▶ **Your task**
Make a verbatim transcription of the records, without the pictures.
··· Given entries
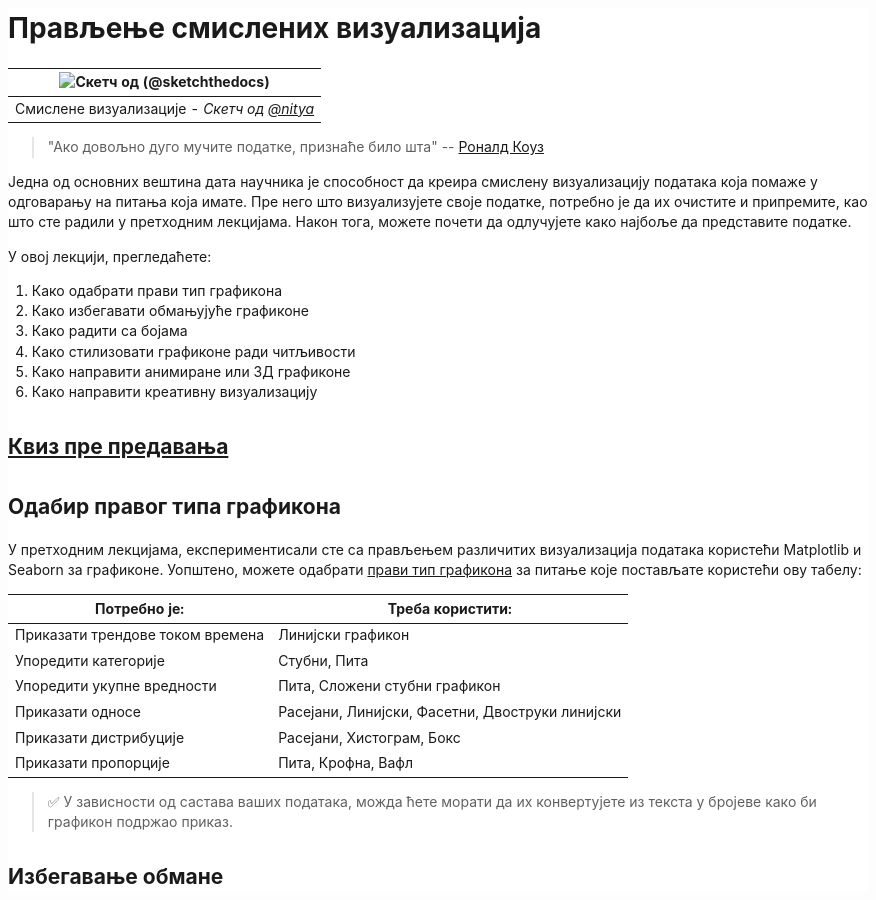 
# Прављење смислених визуализација

|![ Скетч од [(@sketchthedocs)](https://sketchthedocs.dev) ](../../../sketchnotes/13-MeaningfulViz.png)|
|:---:|
| Смислене визуализације - _Скетч од [@nitya](https://twitter.com/nitya)_ |

> "Ако довољно дуго мучите податке, признаће било шта" -- [Роналд Коуз](https://en.wikiquote.org/wiki/Ronald_Coase)

Једна од основних вештина дата научника је способност да креира смислену визуализацију података која помаже у одговарању на питања која имате. Пре него што визуализујете своје податке, потребно је да их очистите и припремите, као што сте радили у претходним лекцијама. Након тога, можете почети да одлучујете како најбоље да представите податке.

У овој лекцији, прегледаћете:

1. Како одабрати прави тип графикона
2. Како избегавати обмањујуће графиконе
3. Како радити са бојама
4. Како стилизовати графиконе ради читљивости
5. Како направити анимиране или 3Д графиконе
6. Како направити креативну визуализацију

## [Квиз пре предавања](https://purple-hill-04aebfb03.1.azurestaticapps.net/quiz/24)

## Одабир правог типа графикона

У претходним лекцијама, експериментисали сте са прављењем различитих визуализација података користећи Matplotlib и Seaborn за графиконе. Уопштено, можете одабрати [прави тип графикона](https://chartio.com/learn/charts/how-to-select-a-data-vizualization/) за питање које постављате користећи ову табелу:

| Потребно је:               | Треба користити:                 |
| -------------------------- | ------------------------------- |
| Приказати трендове током времена | Линијски графикон              |
| Упоредити категорије         | Стубни, Пита                    |
| Упоредити укупне вредности    | Пита, Сложени стубни графикон    |
| Приказати односе             | Расејани, Линијски, Фасетни, Двоструки линијски |
| Приказати дистрибуције       | Расејани, Хистограм, Бокс       |
| Приказати пропорције         | Пита, Крофна, Вафл              |

> ✅ У зависности од састава ваших података, можда ћете морати да их конвертујете из текста у бројеве како би графикон подржао приказ.

## Избегавање обмане

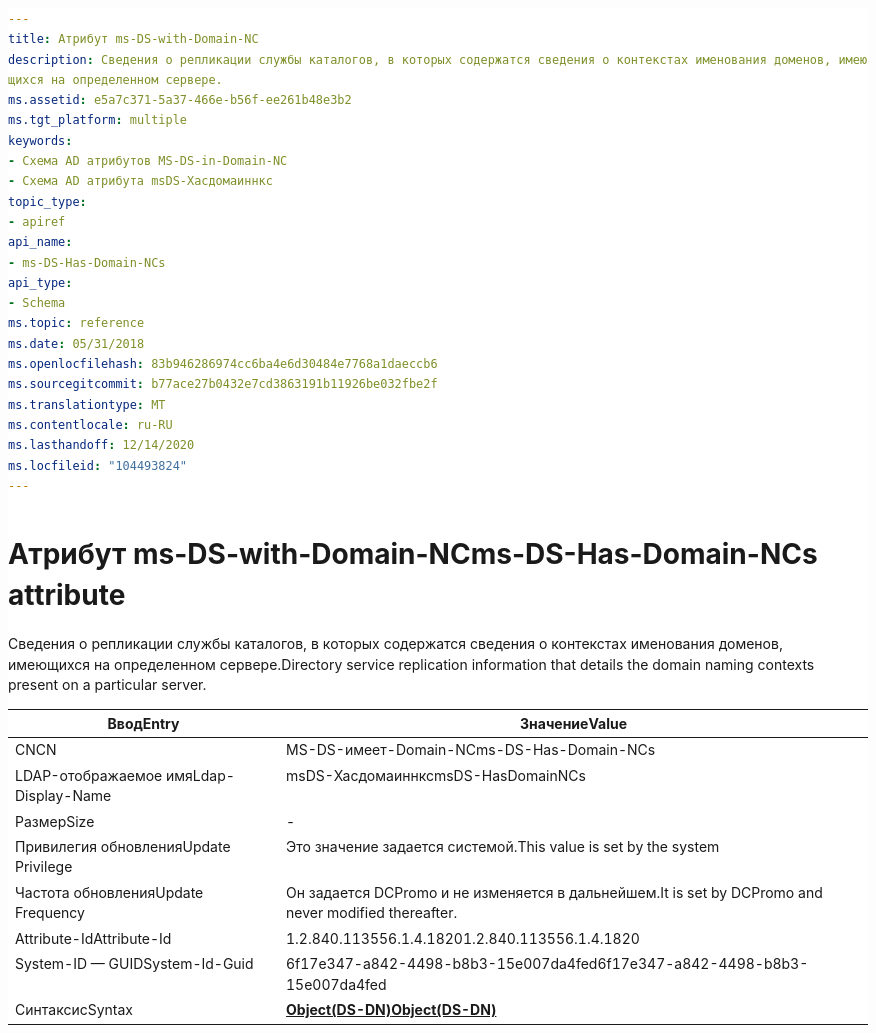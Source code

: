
 ```yaml
---
title: Атрибут ms-DS-with-Domain-NC
description: Сведения о репликации службы каталогов, в которых содержатся сведения о контекстах именования доменов, имеющихся на определенном сервере.
ms.assetid: e5a7c371-5a37-466e-b56f-ee261b48e3b2
ms.tgt_platform: multiple
keywords:
- Схема AD атрибутов MS-DS-in-Domain-NC
- Схема AD атрибута msDS-Хасдомаиннкс
topic_type:
- apiref
api_name:
- ms-DS-Has-Domain-NCs
api_type:
- Schema
ms.topic: reference
ms.date: 05/31/2018
ms.openlocfilehash: 83b946286974cc6ba4e6d30484e7768a1daeccb6
ms.sourcegitcommit: b77ace27b0432e7cd3863191b11926be032fbe2f
ms.translationtype: MT
ms.contentlocale: ru-RU
ms.lasthandoff: 12/14/2020
ms.locfileid: "104493824"
---
```

# <a name="ms-ds-has-domain-ncs-attribute"></a><span data-ttu-id="8528e-105">Атрибут ms-DS-with-Domain-NC</span><span class="sxs-lookup"><span data-stu-id="8528e-105">ms-DS-Has-Domain-NCs attribute</span></span>

<span data-ttu-id="8528e-106">Сведения о репликации службы каталогов, в которых содержатся сведения о контекстах именования доменов, имеющихся на определенном сервере.</span><span class="sxs-lookup"><span data-stu-id="8528e-106">Directory service replication information that details the domain naming contexts present on a particular server.</span></span>



| <span data-ttu-id="8528e-107">Ввод</span><span class="sxs-lookup"><span data-stu-id="8528e-107">Entry</span></span> | <span data-ttu-id="8528e-108">Значение</span><span class="sxs-lookup"><span data-stu-id="8528e-108">Value</span></span> |
|-------------------|-----------------------------------------------------|
| <span data-ttu-id="8528e-109">CN</span><span class="sxs-lookup"><span data-stu-id="8528e-109">CN</span></span>                | <span data-ttu-id="8528e-110">MS-DS-имеет-Domain-NC</span><span class="sxs-lookup"><span data-stu-id="8528e-110">ms-DS-Has-Domain-NCs</span></span>                                |
| <span data-ttu-id="8528e-111">LDAP-отображаемое имя</span><span class="sxs-lookup"><span data-stu-id="8528e-111">Ldap-Display-Name</span></span> | <span data-ttu-id="8528e-112">msDS-Хасдомаиннкс</span><span class="sxs-lookup"><span data-stu-id="8528e-112">msDS-HasDomainNCs</span></span>                                   |
| <span data-ttu-id="8528e-113">Размер</span><span class="sxs-lookup"><span data-stu-id="8528e-113">Size</span></span>              | \-                                                  |
| <span data-ttu-id="8528e-114">Привилегия обновления</span><span class="sxs-lookup"><span data-stu-id="8528e-114">Update Privilege</span></span>  | <span data-ttu-id="8528e-115">Это значение задается системой.</span><span class="sxs-lookup"><span data-stu-id="8528e-115">This value is set by the system</span></span>                     |
| <span data-ttu-id="8528e-116">Частота обновления</span><span class="sxs-lookup"><span data-stu-id="8528e-116">Update Frequency</span></span>  | <span data-ttu-id="8528e-117">Он задается DCPromo и не изменяется в дальнейшем.</span><span class="sxs-lookup"><span data-stu-id="8528e-117">It is set by DCPromo and never modified thereafter.</span></span> |
| <span data-ttu-id="8528e-118">Attribute-Id</span><span class="sxs-lookup"><span data-stu-id="8528e-118">Attribute-Id</span></span>      | <span data-ttu-id="8528e-119">1.2.840.113556.1.4.1820</span><span class="sxs-lookup"><span data-stu-id="8528e-119">1.2.840.113556.1.4.1820</span></span>                             |
| <span data-ttu-id="8528e-120">System-ID — GUID</span><span class="sxs-lookup"><span data-stu-id="8528e-120">System-Id-Guid</span></span>    | <span data-ttu-id="8528e-121">6f17e347-a842-4498-b8b3-15e007da4fed</span><span class="sxs-lookup"><span data-stu-id="8528e-121">6f17e347-a842-4498-b8b3-15e007da4fed</span></span>                |
| <span data-ttu-id="8528e-122">Синтаксис</span><span class="sxs-lookup"><span data-stu-id="8528e-122">Syntax</span></span>            | [<span data-ttu-id="8528e-123">**Object(DS-DN)**</span><span class="sxs-lookup"><span data-stu-id="8528e-123">**Object(DS-DN)**</span></span>](s-object-ds-dn.md)             |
······
▶ **Reply**
# Прављење смислених визуализација

|![ Скетч од [(@sketchthedocs)](https://sketchthedocs.dev) ](../../../sketchnotes/13-MeaningfulViz.png)|
|:---:|
| Смислене визуализације - _Скетч од [@nitya](https://twitter.com/nitya)_ |

> "Ако довољно дуго мучите податке, признаће било шта" -- [Роналд Коуз](https://en.wikiquote.org/wiki/Ronald_Coase)

Једна од основних вештина дата научника је способност да креира смислену визуализацију података која помаже у одговарању на питања која имате. Пре него што визуализујете своје податке, потребно је да их очистите и припремите, као што сте радили у претходним лекцијама. Након тога, можете почети да одлучујете како најбоље да представите податке.

У овој лекцији, прегледаћете:

1. Како одабрати прави тип графикона
2. Како избегавати обмањујуће графиконе
3. Како радити са бојама
4. Како стилизовати графиконе ради читљивости
5. Како направити анимиране или 3Д графиконе
6. Како направити креативну визуализацију

## [Квиз пре предавања](https://purple-hill-04aebfb03.1.azurestaticapps.net/quiz/24)

## Одабир правог типа графикона

У претходним лекцијама, експериментисали сте са прављењем различитих визуализација података користећи Matplotlib и Seaborn за графиконе. Уопштено, можете одабрати [прави тип графикона](https://chartio.com/learn/charts/how-to-select-a-data-vizualization/) за питање које постављате користећи ову табелу:

| Потребно је:               | Треба користити:                 |
| -------------------------- | ------------------------------- |
| Приказати трендове током времена | Линијски графикон              |
| Упоредити категорије         | Стубни, Пита                    |
| Упоредити укупне вредности    | Пита, Сложени стубни графикон    |
| Приказати односе             | Расејани, Линијски, Фасетни, Двоструки линијски |
| Приказати дистрибуције       | Расејани, Хистограм, Бокс       |
| Приказати пропорције         | Пита, Крофна, Вафл              |

> ✅ У зависности од састава ваших података, можда ћете морати да их конвертујете из текста у бројеве како би графикон подржао приказ.

## Избегавање обмане

Source code

:
 ```yaml
---
title: Атрибут ms-DS-with-Domain-NC
description: Сведения о репликации службы каталогов, в которых содержатся сведения о контекстах именования доменов, имеющихся на определенном сервере.
ms.assetid: e5a7c371-5a37-466e-b56f-ee261b48e3b2
ms.tgt_platform: multiple
keywords:
- Схема AD атрибутов MS-DS-in-Domain-NC
- Схема AD атрибута msDS-Хасдомаиннкс
topic_type:
- apiref
api_name:
- ms-DS-Has-Domain-NCs
api_type:
- Schema
ms.topic: reference
ms.date: 05/31/2018
ms.openlocfilehash: 83b946286974cc6ba4e6d30484e7768a1daeccb6
ms.sourcegitcommit: b77ace27b0432e7cd3863191b11926be032fbe2f
ms.translationtype: MT
ms.contentlocale: ru-RU
ms.lasthandoff: 12/14/2020
ms.locfileid: "104493824"
---
```

# <a name="ms-ds-has-domain-ncs-attribute"></a><span data-ttu-id="8528e-105">Атрибут ms-DS-with-Domain-NC</span><span class="sxs-lookup"><span data-stu-id="8528e-105">ms-DS-Has-Domain-NCs attribute</span></span>

<span data-ttu-id="8528e-106">Сведения о репликации службы каталогов, в которых содержатся сведения о контекстах именования доменов, имеющихся на определенном сервере.</span><span class="sxs-lookup"><span data-stu-id="8528e-106">Directory service replication information that details the domain naming contexts present on a particular server.</span></span>



| <span data-ttu-id="8528e-107">Ввод</span><span class="sxs-lookup"><span data-stu-id="8528e-107">Entry</span></span> | <span data-ttu-id="8528e-108">Значение</span><span class="sxs-lookup"><span data-stu-id="8528e-108">Value</span></span> |
|-------------------|-----------------------------------------------------|
| <span data-ttu-id="8528e-109">CN</span><span class="sxs-lookup"><span data-stu-id="8528e-109">CN</span></span>                | <span data-ttu-id="8528e-110">MS-DS-имеет-Domain-NC</span><span class="sxs-lookup"><span data-stu-id="8528e-110">ms-DS-Has-Domain-NCs</span></span>                                |
| <span data-ttu-id="8528e-111">LDAP-отображаемое имя</span><span class="sxs-lookup"><span data-stu-id="8528e-111">Ldap-Display-Name</span></span> | <span data-ttu-id="8528e-112">msDS-Хасдомаиннкс</span><span class="sxs-lookup"><span data-stu-id="8528e-112">msDS-HasDomainNCs</span></span>                                   |
| <span data-ttu-id="8528e-113">Размер</span><span class="sxs-lookup"><span data-stu-id="8528e-113">Size</span></span>              | \-                                                  |
| <span data-ttu-id="8528e-114">Привилегия обновления</span><span class="sxs-lookup"><span data-stu-id="8528e-114">Update Privilege</span></span>  | <span data-ttu-id="8528e-115">Это значение задается системой.</span><span class="sxs-lookup"><span data-stu-id="8528e-115">This value is set by the system</span></span>                     |
| <span data-ttu-id="8528e-116">Частота обновления</span><span class="sxs-lookup"><span data-stu-id="8528e-116">Update Frequency</span></span>  | <span data-ttu-id="8528e-117">Он задается DCPromo и не изменяется в дальнейшем.</span><span class="sxs-lookup"><span data-stu-id="8528e-117">It is set by DCPromo and never modified thereafter.</span></span> |
| <span data-ttu-id="8528e-118">Attribute-Id</span><span class="sxs-lookup"><span data-stu-id="8528e-118">Attribute-Id</span></span>      | <span data-ttu-id="8528e-119">1.2.840.113556.1.4.1820</span><span class="sxs-lookup"><span data-stu-id="8528e-119">1.2.840.113556.1.4.1820</span></span>                             |
| <span data-ttu-id="8528e-120">System-ID — GUID</span><span class="sxs-lookup"><span data-stu-id="8528e-120">System-Id-Guid</span></span>    | <span data-ttu-id="8528e-121">6f17e347-a842-4498-b8b3-15e007da4fed</span><span class="sxs-lookup"><span data-stu-id="8528e-121">6f17e347-a842-4498-b8b3-15e007da4fed</span></span>                |
| <span data-ttu-id="8528e-122">Синтаксис</span><span class="sxs-lookup"><span data-stu-id="8528e-122">Syntax</span></span>            | [<span data-ttu-id="8528e-123">**Object(DS-DN)**</span><span class="sxs-lookup"><span data-stu-id="8528e-123">**Object(DS-DN)**</span></span>](s-object-ds-dn.md)             |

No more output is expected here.